Step-by-Step Guide to Using Whisper-CPP for Meeting Summaries on Apple Silicon

·

3 min read

Introduction

Recently, I attended a training session where the host used many filler words and repeated examples, causing it to last longer than it should have. Fortunately, I recorded the video using the Tencent Meeting software. I had an idea to extract the audio from this video clip (since there is barely any video movement during the session), then convert the audio to text, and finally, let GPT-4 summarize it for me.

My solution seems clear: use FFMPEG (for video extraction), ASR (to recognize the voice), and ChatGPT (preferably GPT-4-16k, as the text is usually too long for the standard GPT-4 model).

DIY

FFMPEG

There are two purposes for using ffmpeg here:

  1. ffmpeg can extract the video clip to a pure audio file.

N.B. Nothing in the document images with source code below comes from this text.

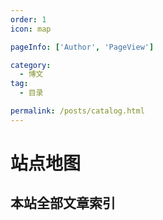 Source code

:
 ```yaml
---
order: 1
icon: map

pageInfo: ['Author', 'PageView']

category:
  - 博文
tag:
  - 目录

permalink: /posts/catalog.html
---
```


# 站点地图

## 本站全部文章索引

<Catalog base='/' hideHeading/>

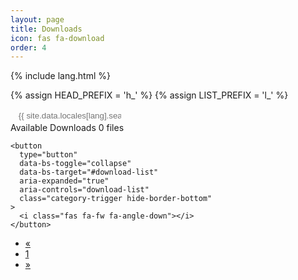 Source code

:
 ```yaml
---
layout: page
title: Downloads
icon: fas fa-download
order: 4
---
```


{% include lang.html %}

{% assign HEAD_PREFIX = 'h_' %}
{% assign LIST_PREFIX = 'l_' %}

<search id="search" class="align-items-center ms-3 ms-lg-0"> 
    <i class="fas fa-search fa-fw"></i> 
    <input class="form-control" 
        id="searchInput" 
        type="search" 
        aria-label="search" 
        autocomplete="off" 
        placeholder="{{ site.data.locales[lang].search.hint | default: 'Search files...' }}"
    > 
</search>

<div class="card categories mt-3">
  <div class="card-header d-flex justify-content-between hide-border-bottom">
    <span class="ms-2">
      <i class="far fa-folder-open fa-fw"></i>
      <span class="text-muted">Available Downloads</span>
      <span class="text-muted small font-weight-light">
        <span id="file-count">0</span> files
      </span>
    </span>

    <button
      type="button"
      data-bs-toggle="collapse"
      data-bs-target="#download-list"
      aria-expanded="true"
      aria-controls="download-list"
      class="category-trigger hide-border-bottom"
    >
      <i class="fas fa-fw fa-angle-down"></i>
    </button>
  </div>

  <div id="download-list" class="collapse show">
    <ul class="list-group">
    </ul>
    <nav aria-label="Downloads pagination">
      <ul class="pagination justify-content-center mt-3">
        <li class="page-item disabled" id="prevPage">
          <a class="page-link" href="#" aria-label="Previous">
            <span aria-hidden="true">&laquo;</span>
          </a>
        </li>
        <li class="page-item active" id="currentPage">
          <a class="page-link" href="#">1</a>
        </li>
        <li class="page-item" id="nextPage">
          <a class="page-link" href="#" aria-label="Next">
            <span aria-hidden="true">&raquo;</span>
          </a>
        </li>
      </ul>
    </nav>
  </div>
</div>

<script>
(function() {
  const fileList = [
    {% for file in site.static_files %}
      {% if file.path contains '/downloads/' %}
      {
        name: "{{ file.name }}",
        path: "{{ file.path | relative_url }}",
        date: "{{ file.modified_time | date: '%Y-%m-%d' }}",
        relativePath: "{{ file.path | remove_first: '/downloads/' }}"
      }{% unless forloop.last %},{% endunless %}
      {% endif %}
    {% endfor %}
  ];

  const itemsPerPage = 10;
  let currentPage = 1;
  let totalPages = Math.ceil(fileList.length / itemsPerPage);
  let filteredFiles = [...fileList];
  let currentPath = '';

  const downloadList = document.querySelector('#download-list ul');
  const prevPageBtn = document.getElementById('prevPage');
  const currentPageBtn = document.getElementById('currentPage');
  const nextPageBtn = document.getElementById('nextPage');
  const searchInput = document.getElementById('searchInput');
  const fileCountSpan = document.getElementById('file-count');

  function displayFiles(page) {
    const start = (page - 1) * itemsPerPage;
    const end = start + itemsPerPage;
    const files = filteredFiles.slice(start, end);

    downloadList.innerHTML = '';
    const fragment = document.createDocumentFragment();
    
    if (currentPath !== '') {
      const backLi = document.createElement('li');
      backLi.className = 'list-group-item';
      backLi.innerHTML = `
        <div class="d-flex justify-content-between align-items-center">
          <span onclick="navigateBack()" style="cursor: pointer;">
            <i class="fas fa-arrow-left fa-fw"></i>
            <span class="mx-2">Back to parent directory</span>
          </span>
        </div>
      `;
      fragment.appendChild(backLi);
    }

    files.forEach(file => {
      const li = document.createElement('li');
      li.className = 'list-group-item';
      
      const isFolder = file.relativePath.includes('/') && 
                       file.relativePath.split('/')[0] === currentPath;
      
      li.innerHTML = `
        <div class="d-flex justify-content-between align-items-center">
          <span ${isFolder ? `onclick="navigateToFolder('${file.relativePath.split('/')[1]}')"` : ''} style="cursor: ${isFolder ? 'pointer' : 'default'}">
            <i class="far ${isFolder ? 'fa-folder' : 'fa-file'} fa-fw"></i>
            <span class="mx-2">${isFolder ? file.relativePath.split('/')[1] : file.name}</span>
            ${!isFolder ? `<span class="text-muted small font-weight-light">
              Added: ${file.date}
            </span>` : ''}
          </span>
          ${!isFolder ? `
          <a href="${file.path}" 
             download 
             class="category-trigger hide-border-bottom"
             aria-label="Download ${file.name}"
          >
            <i class="fas fa-download fa-fw"></i>
          </a>
          ` : ''}
        </div>
      `;
      
      fragment.appendChild(li);
    });

    downloadList.appendChild(fragment);
    updatePagination();
  }

  function navigateToFolder(folderName) {
    currentPath = folderName;
    filterFilesByPath();
  }

  function navigateBack() {
    currentPath = '';
    filterFilesByPath();
  }

  function filterFilesByPath() {
    if (currentPath === '') {
      const uniqueFolders = new Set();
      filteredFiles = fileList.filter(file => {
        const pathParts = file.relativePath.split('/');
        if (pathParts.length === 1) return true;
        if (pathParts.length > 1 && !uniqueFolders.has(pathParts[0])) {
          uniqueFolders.add(pathParts[0]);
          return true;
        }
        return false;
      });
    } else {
      filteredFiles = fileList.filter(file => 
        file.relativePath.startsWith(`${currentPath}/`)
      );
    }

    totalPages = Math.ceil(filteredFiles.length / itemsPerPage);
    currentPage = 1;
    displayFiles(currentPage);
    fileCountSpan.textContent = filteredFiles.length;
  }

  function handleSearch() {
    const searchTerm = searchInput.value.toLowerCase();
    filteredFiles = fileList.filter(file => 
      file.name.toLowerCase().includes(searchTerm)
    );
    totalPages = Math.ceil(filteredFiles.length / itemsPerPage);
    currentPage = 1;
    displayFiles(currentPage);
    fileCountSpan.textContent = filteredFiles.length;
  }

  function init() {
    searchInput.addEventListener('input', handleSearch);

    prevPageBtn.addEventListener('click', () => {
      if (currentPage > 1) {
        currentPage--;
        displayFiles(currentPage);
      }
    });

    nextPageBtn.addEventListener('click', () => {
      if (currentPage < totalPages) {
        currentPage++;
        displayFiles(currentPage);
      }
    });

    filterFilesByPath();
  }

  if (document.readyState === 'loading') {
    document.addEventListener('DOMContentLoaded', init);
  } else {
    init();
  }

  window.navigateToFolder = navigateToFolder;
  window.navigateBack = navigateBack;
})();
</script>

<style>
.category-trigger {
  margin-left: 2rem;
  border-bottom: none !important;
  background: none;
  border: none;
  padding: 0;
}

.category-trigger:hover {
  color: var(--link-hover-color) !important;
}

#download-list .list-group-item:first-child {
  border-top: none;
}

#download-list .list-group-item:last-child {
  border-bottom: none;
}

search {
  display: flex;
  width: 100%;
  border-radius: 1rem;
  border: 1px solid var(--search-border-color);
  background: var(--main-bg);
  padding: 0 0.5rem;

  i {
    z-index: 2;
    font-size: 0.9rem;
    color: var(--search-icon-color);
  }

  @include bp.lt(bp.get(lg)) {
    display: none;
  }

  @include bp.lg {
    max-width: v.$search-max-width;
  }

  @include bp.xl {
    margin-right: 4rem;
  }

  @include bp.xxxl {
    margin-right: calc(
      v.$main-content-max-width / 4 - v.$search-max-width - 0.75rem
    );
  }
}

#searchInput {
  background: center;
  border: 0;
  border-radius: 0;
  padding: 0.18rem 0.3rem;
  color: var(--text-color);
  height: auto;

  &:focus {
    box-shadow: none;
  }

  @include bp.xl {
    transition: all 0.3s ease-in-out;
  }
}

.dark-mode-inverted {
  background-color: var(--body-bg) !important;
  border-color: var(--border-color) !important;
  color: var(--text-color) !important;
}

.dark-mode-inverted::placeholder {
  color: var(--text-color-secondary) !important;
}

.hide-border-bottom {
  border-bottom: none !important;
}
</style> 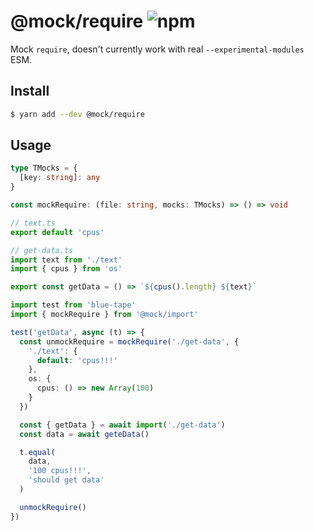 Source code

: # @mock/require ![npm](https://flat.badgen.net/npm/v/@mock/require)

Mock `require`, doesn't currently work with real `--experimental-modules` ESM.

## Install

```sh
$ yarn add --dev @mock/require
```

## Usage

```ts
type TMocks = {
  [key: string]: any
}

const mockRequire: (file: string, mocks: TMocks) => () => void
```

```ts
// text.ts
export default 'cpus'
```

```ts
// get-data.ts
import text from './text'
import { cpus } from 'os'

export const getData = () => `${cpus().length} ${text}`
```

```ts
import test from 'blue-tape'
import { mockRequire } from '@mock/import'

test('getData', async (t) => {
  const unmockRequire = mockRequire('./get-data', {
    './text': {
      default: 'cpus!!!'
    },
    os: {
      cpus: () => new Array(100)
    }
  })

  const { getData } = await import('./get-data')
  const data = await geteData()

  t.equal(
    data,
    '100 cpus!!!',
    'should get data'
  )

  unmockRequire()
})
```
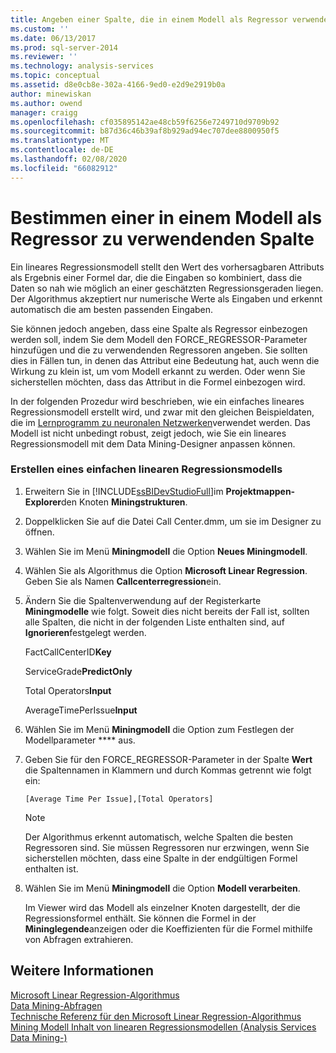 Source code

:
 ```yaml
---
title: Angeben einer Spalte, die in einem Modell als Regressor verwendet werden soll | Microsoft-Dokumentation
ms.custom: ''
ms.date: 06/13/2017
ms.prod: sql-server-2014
ms.reviewer: ''
ms.technology: analysis-services
ms.topic: conceptual
ms.assetid: d8e0cb8e-302a-4166-9ed0-e2d9e2919b0a
author: minewiskan
ms.author: owend
manager: craigg
ms.openlocfilehash: cf035895142ae48cb59f6256e7249710d9709b92
ms.sourcegitcommit: b87d36c46b39af8b929ad94ec707dee8800950f5
ms.translationtype: MT
ms.contentlocale: de-DE
ms.lasthandoff: 02/08/2020
ms.locfileid: "66082912"
---
```

# <a name="specify-a-column-to-use-as-regressor-in-a-model"></a>Bestimmen einer in einem Modell als Regressor zu verwendenden Spalte
  Ein lineares Regressionsmodell stellt den Wert des vorhersagbaren Attributs als Ergebnis einer Formel dar, die die Eingaben so kombiniert, dass die Daten so nah wie möglich an einer geschätzten Regressionsgeraden liegen. Der Algorithmus akzeptiert nur numerische Werte als Eingaben und erkennt automatisch die am besten passenden Eingaben.  
  
 Sie können jedoch angeben, dass eine Spalte als Regressor einbezogen werden soll, indem Sie dem Modell den FORCE_REGRESSOR-Parameter hinzufügen und die zu verwendenden Regressoren angeben. Sie sollten dies in Fällen tun, in denen das Attribut eine Bedeutung hat, auch wenn die Wirkung zu klein ist, um vom Modell erkannt zu werden. Oder wenn Sie sicherstellen möchten, dass das Attribut in die Formel einbezogen wird.  
  
 In der folgenden Prozedur wird beschrieben, wie ein einfaches lineares Regressionsmodell erstellt wird, und zwar mit den gleichen Beispieldaten, die im [Lernprogramm zu neuronalen Netzwerken](../../tutorials/lesson-5-build-models-intermediate-data-mining-tutorial.md)verwendet werden. Das Modell ist nicht unbedingt robust, zeigt jedoch, wie Sie ein lineares Regressionsmodell mit dem Data Mining-Designer anpassen können.  
  
### <a name="how-to-create-a-simple-linear-regression-model"></a>Erstellen eines einfachen linearen Regressionsmodells  
  
1.  Erweitern Sie in [!INCLUDE[ssBIDevStudioFull](../../includes/ssbidevstudiofull-md.md)]im **Projektmappen-Explorer**den Knoten **Miningstrukturen**.  
  
2.  Doppelklicken Sie auf die Datei Call Center.dmm, um sie im Designer zu öffnen.  
  
3.  Wählen Sie im Menü **Miningmodell** die Option **Neues Miningmodell**.  
  
4.  Wählen Sie als Algorithmus die Option **Microsoft Linear Regression**. Geben Sie als Namen **Callcenterregression**ein.  
  
5.  Ändern Sie die Spaltenverwendung auf der Registerkarte **Miningmodelle** wie folgt. Soweit dies nicht bereits der Fall ist, sollten alle Spalten, die nicht in der folgenden Liste enthalten sind, auf **Ignorieren**festgelegt werden.  
  
     FactCallCenterID**Key**  
  
     ServiceGrade**PredictOnly**  
  
     Total Operators**Input**  
  
     AverageTimePerIssue**Input**  
  
6.  Wählen Sie im Menü **Miningmodell** die Option zum Festlegen der Modellparameter **** aus.  
  
7.  Geben Sie für den FORCE_REGRESSOR-Parameter in der Spalte **Wert** die Spaltennamen in Klammern und durch Kommas getrennt wie folgt ein:  
  
    ```  
    [Average Time Per Issue],[Total Operators]  
    ```  
  
    > [!NOTE]  
    >  Der Algorithmus erkennt automatisch, welche Spalten die besten Regressoren sind. Sie müssen Regressoren nur erzwingen, wenn Sie sicherstellen möchten, dass eine Spalte in der endgültigen Formel enthalten ist.  
  
8.  Wählen Sie im Menü **Miningmodell** die Option **Modell verarbeiten**.  
  
     Im Viewer wird das Modell als einzelner Knoten dargestellt, der die Regressionsformel enthält. Sie können die Formel in der **Mininglegende**anzeigen oder die Koeffizienten für die Formel mithilfe von Abfragen extrahieren.  
  
## <a name="see-also"></a>Weitere Informationen  
 [Microsoft Linear Regression-Algorithmus](microsoft-linear-regression-algorithm.md)   
 [Data Mining-Abfragen](data-mining-queries.md)   
 [Technische Referenz für den Microsoft Linear Regression-Algorithmus](microsoft-linear-regression-algorithm-technical-reference.md)   
 [Mining Modell Inhalt von linearen Regressionsmodellen &#40;Analysis Services Data Mining-&#41;](mining-model-content-for-linear-regression-models-analysis-services-data-mining.md)  
  
  
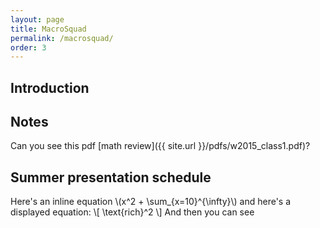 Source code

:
 ```yaml
---
layout: page
title: MacroSquad
permalink: /macrosquad/
order: 3
---
```


## Introduction

## Notes

Can you see this pdf [math review]({{ site.url }}/pdfs/w2015_class1.pdf)?

## Summer presentation schedule

Here's an inline equation  \\(x^2 + \sum_{x=10}^{\infty}\\)
and here's a displayed equation:
\\[ \text{rich}^2 \\]
And then you can see
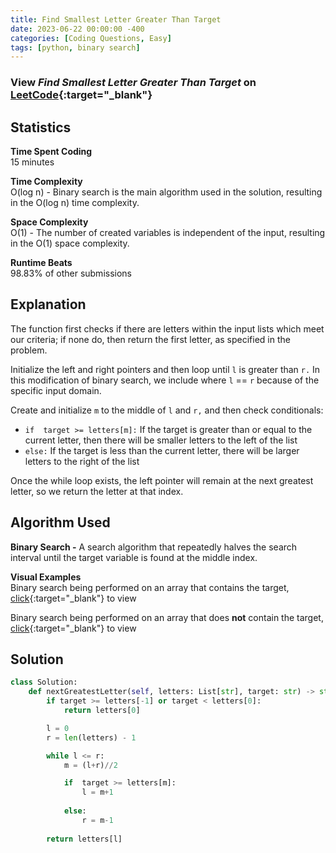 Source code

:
 ```yaml
---
title: Find Smallest Letter Greater Than Target
date: 2023-06-22 00:00:00 -400
categories: [Coding Questions, Easy]
tags: [python, binary search]
---
```


### View *Find Smallest Letter Greater Than Target* on [LeetCode](https://leetcode.com/problems/find-smallest-letter-greater-than-target/description/){:target="_blank"}  

## Statistics  

**Time Spent Coding**  
15 minutes

**Time Complexity**  
O(log n) - Binary search is the main algorithm used in the solution, resulting in the O(log n) time complexity.

**Space Complexity**  
O(1) - The number of created variables is independent of the input, resulting in the O(1) space complexity.

**Runtime Beats**  
98.83% of other submissions  

## Explanation  
The function first checks if there are letters within the input lists which meet our criteria; if none do, then return the first letter, as specified in the problem.

Initialize the left and right pointers and then loop until `l` is greater than `r.` In this modification of binary search, we include where `l` == `r` because of the specific input domain.

Create and initialize `m` to the middle of `l` and `r,` and then check conditionals:
*   `if  target >= letters[m]:` If the target is greater than or equal to the current letter, then there will be smaller letters to the left of the list
*   `else:` If the target is less than the current letter, there will be larger letters to the right of the list

Once the while loop exists, the left pointer will remain at the next greatest letter, so we return the letter at that index.

## Algorithm Used

**Binary Search -** A search algorithm that repeatedly halves the search interval until the target variable is found at the middle index.  

**Visual Examples**  
Binary search being performed on an array that contains the target, [click](https://ds1-iiith.vlabs.ac.in/exp/unsorted-arrays/binary-search/images/binary_search_stepwise.png){:target="_blank"} to view   

Binary search being performed on an array that does **not** contain the target, [click](https://storage.googleapis.com/algodailyrandomassets/tutorials-optimized/binarySearch1.png){:target="_blank"} to view 

## Solution  

```python
class Solution:
    def nextGreatestLetter(self, letters: List[str], target: str) -> str:
        if target >= letters[-1] or target < letters[0]:
            return letters[0]

        l = 0
        r = len(letters) - 1

        while l <= r:
            m = (l+r)//2

            if  target >= letters[m]:
                l = m+1
            
            else:
                r = m-1
                
        return letters[l]
``` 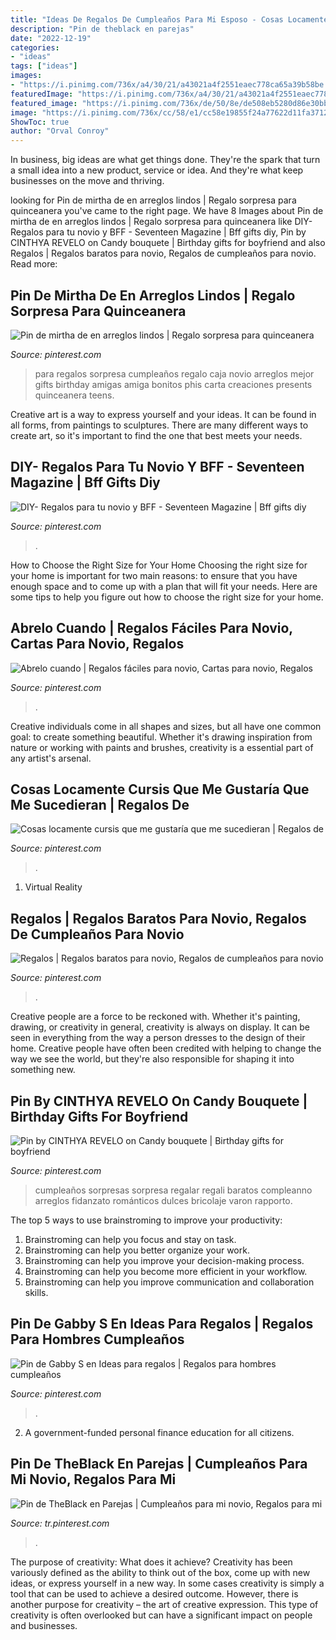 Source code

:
 ```yaml
---
title: "Ideas De Regalos De Cumpleaños Para Mi Esposo - Cosas Locamente Cursis Que Me Gustaría Que Me Sucedieran"
description: "Pin de theblack en parejas"
date: "2022-12-19"
categories:
- "ideas"
tags: ["ideas"]
images:
- "https://i.pinimg.com/736x/a4/30/21/a43021a4f2551eaec778ca65a39b58be.jpg"
featuredImage: "https://i.pinimg.com/736x/a4/30/21/a43021a4f2551eaec778ca65a39b58be.jpg"
featured_image: "https://i.pinimg.com/736x/de/50/8e/de508eb5280d86e30bbd51e7de7514e6.jpg"
image: "https://i.pinimg.com/736x/cc/58/e1/cc58e19855f24a77622d11fa37120182.jpg"
ShowToc: true
author: "Orval Conroy"
---
```



In business, big ideas are what get things done. They're the spark that turn a small idea into a new product, service or idea. And they're what keep businesses on the move and thriving.

	

		
looking for Pin de mirtha de en arreglos lindos | Regalo sorpresa para quinceanera you've came to the right page. We have 8 Images about Pin de mirtha de en arreglos lindos | Regalo sorpresa para quinceanera like DIY- Regalos para tu novio y BFF - Seventeen Magazine | Bff gifts diy, Pin by CINTHYA REVELO on Candy bouquete | Birthday gifts for boyfriend and also Regalos | Regalos baratos para novio, Regalos de cumpleaños para novio. Read more:
		
    
## Pin De Mirtha De En Arreglos Lindos | Regalo Sorpresa Para Quinceanera

<img loading=lazy src="https://i.pinimg.com/736x/cf/73/07/cf7307d3e00623ff0ebaf8285a620873.jpg" onerror="this.onerror=null;this.src='https://tse1.mm.bing.net/th?id=OIP.VyiylN1mZ9RAU5b8pnpbewHaHa&amp;pid=15.1';" alt="Pin de mirtha de en arreglos lindos | Regalo sorpresa para quinceanera">

_Source: pinterest.com_

>para regalos sorpresa cumpleaños regalo caja novio arreglos mejor gifts birthday amigas amiga bonitos phis carta creaciones presents quinceanera teens. 

	

Creative art is a way to express yourself and your ideas. It can be found in all forms, from paintings to sculptures. There are many different ways to create art, so it's important to find the one that best meets your needs.

    
## DIY- Regalos Para Tu Novio Y BFF - Seventeen Magazine | Bff Gifts Diy

<img loading=lazy src="https://i.pinimg.com/736x/a4/30/21/a43021a4f2551eaec778ca65a39b58be.jpg" onerror="this.onerror=null;this.src='https://tse2.mm.bing.net/th?id=OIP.Lp_aMe6K6UaJcq9fo69pFQHaKM&amp;pid=15.1';" alt="DIY- Regalos para tu novio y BFF - Seventeen Magazine | Bff gifts diy">

_Source: pinterest.com_

>. 

	

How to Choose the Right Size for Your Home
Choosing the right size for your home is important for two main reasons: to ensure that you have enough space and to come up with a plan that will fit your needs. Here are some tips to help you figure out how to choose the right size for your home.

    
## Abrelo Cuando | Regalos Fáciles Para Novio, Cartas Para Novio, Regalos

<img loading=lazy src="https://i.pinimg.com/736x/2c/45/54/2c4554ed061d7278d9df8898605a3348.jpg" onerror="this.onerror=null;this.src='https://tse1.mm.bing.net/th?id=OIP.Y1vxZ_WPzBM5n-uYTJSrlwHaJ3&amp;pid=15.1';" alt="Abrelo cuando | Regalos fáciles para novio, Cartas para novio, Regalos">

_Source: pinterest.com_

>. 

	

Creative individuals come in all shapes and sizes, but all have one common goal: to create something beautiful. Whether it's drawing inspiration from nature or working with paints and brushes, creativity is a essential part of any artist's arsenal.

    
## Cosas Locamente Cursis Que Me Gustaría Que Me Sucedieran | Regalos De

<img loading=lazy src="https://i.pinimg.com/736x/60/0a/5e/600a5ec53f0a61fed98a0dfaaa6dc947.jpg" onerror="this.onerror=null;this.src='https://tse1.mm.bing.net/th?id=OIP.1QvBXdWGLdj2naTOJplROgHaJ4&amp;pid=15.1';" alt="Cosas locamente cursis que me gustaría que me sucedieran | Regalos de">

_Source: pinterest.com_

>. 

	

1. Virtual Reality 

    
## Regalos | Regalos Baratos Para Novio, Regalos De Cumpleaños Para Novio

<img loading=lazy src="https://i.pinimg.com/736x/37/40/4f/37404f73ab2dc7b26f56813e22fbbc55.jpg" onerror="this.onerror=null;this.src='https://tse1.mm.bing.net/th?id=OIP.f3OmnQ4vakykJlQwnRfsWAHaNL&amp;pid=15.1';" alt="Regalos | Regalos baratos para novio, Regalos de cumpleaños para novio">

_Source: pinterest.com_

>. 

	

Creative people are a force to be reckoned with. Whether it's painting, drawing, or creativity in general, creativity is always on display. It can be seen in everything from the way a person dresses to the design of their home. Creative people have often been credited with helping to change the way we see the world, but they're also responsible for shaping it into something new.

    
## Pin By CINTHYA REVELO On Candy Bouquete | Birthday Gifts For Boyfriend

<img loading=lazy src="https://i.pinimg.com/736x/c3/f5/a3/c3f5a3cead065219c899b49364153579.jpg" onerror="this.onerror=null;this.src='https://tse3.mm.bing.net/th?id=OIP.dwQRnbT3oQD-GQ3uZhUT-QHaJ4&amp;pid=15.1';" alt="Pin by CINTHYA REVELO on Candy bouquete | Birthday gifts for boyfriend">

_Source: pinterest.com_

>cumpleaños sorpresas sorpresa regalar regali baratos compleanno arreglos fidanzato románticos dulces bricolaje varon rapporto. 

	

The top 5 ways to use brainstroming to improve your productivity:
1. Brainstroming can help you focus and stay on task.
2. Brainstroming can help you better organize your work.
3. Brainstroming can help you improve your decision-making process.
4. Brainstroming can help you become more efficient in your workflow.
5. Brainstroming can help you improve communication and collaboration skills.

    
## Pin De Gabby S En Ideas Para Regalos | Regalos Para Hombres Cumpleaños

<img loading=lazy src="https://i.pinimg.com/736x/cc/58/e1/cc58e19855f24a77622d11fa37120182.jpg" onerror="this.onerror=null;this.src='https://tse1.mm.bing.net/th?id=OIP.VsnxRGoZtK2VNSYaJzTZwQHaJ4&amp;pid=15.1';" alt="Pin de Gabby S en Ideas para regalos | Regalos para hombres cumpleaños">

_Source: pinterest.com_

>. 

	

2. A government-funded personal finance education for all citizens.

    
## Pin De TheBlack En Parejas | Cumpleaños Para Mi Novio, Regalos Para Mi

<img loading=lazy src="https://i.pinimg.com/736x/de/50/8e/de508eb5280d86e30bbd51e7de7514e6.jpg" onerror="this.onerror=null;this.src='https://tse4.mm.bing.net/th?id=OIP.2yUsqk81u20nvrKehP7SEQAAAA&amp;pid=15.1';" alt="Pin de TheBlack en Parejas | Cumpleaños para mi novio, Regalos para mi">

_Source: tr.pinterest.com_

>. 

	

The purpose of creativity: What does it achieve?
Creativity has been variously defined as the ability to think out of the box, come up with new ideas, or express yourself in a new way. In some cases creativity is simply a tool that can be used to achieve a desired outcome. However, there is another purpose for creativity – the art of creative expression. This type of creativity is often overlooked but can have a significant impact on people and businesses.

  2. ffmpeg can convert the existing audio file to a harmless format like wav, which is required by most ASR models. However, you should know that ffmpeg cannot improve the audio file quality, such as bitrate (which is common knowledge).

Installation is very easy if you use the right software management tools.

brew install ffmpeg

Use the command with a small modification (change input.mp4/output.wav):

ffmpeg -i input.mp4 -acodec pcm_s16le -ac 2 -ar 16000 output.wav

Whisper

Actually, we are using the whisper-cpp, a high-performance version of OpenAI's Whisper automatic speech recognition (ASR) model. The most important feature is that it includes some pre-trained models under the Apple ML standard, which can fully utilize the powerful NPU in Apple Silicon.

Installation

# Installation of whisper is not necessary, however, it helps you preinstall a lot of stuff
brew install whisper 
brew install whisper-cpp

# Set this path, and the subdirectory models will be used to store all models.
export GGML_METAL_PATH_RESOURCES=/opt/homebrew/share/whisper-cpp

Finally, you can check this page to manually download the appropriate model for yourself. I prefer the small model, which is totally fine. After that, you can use the command whisper-cpp freely to recognize any text you want.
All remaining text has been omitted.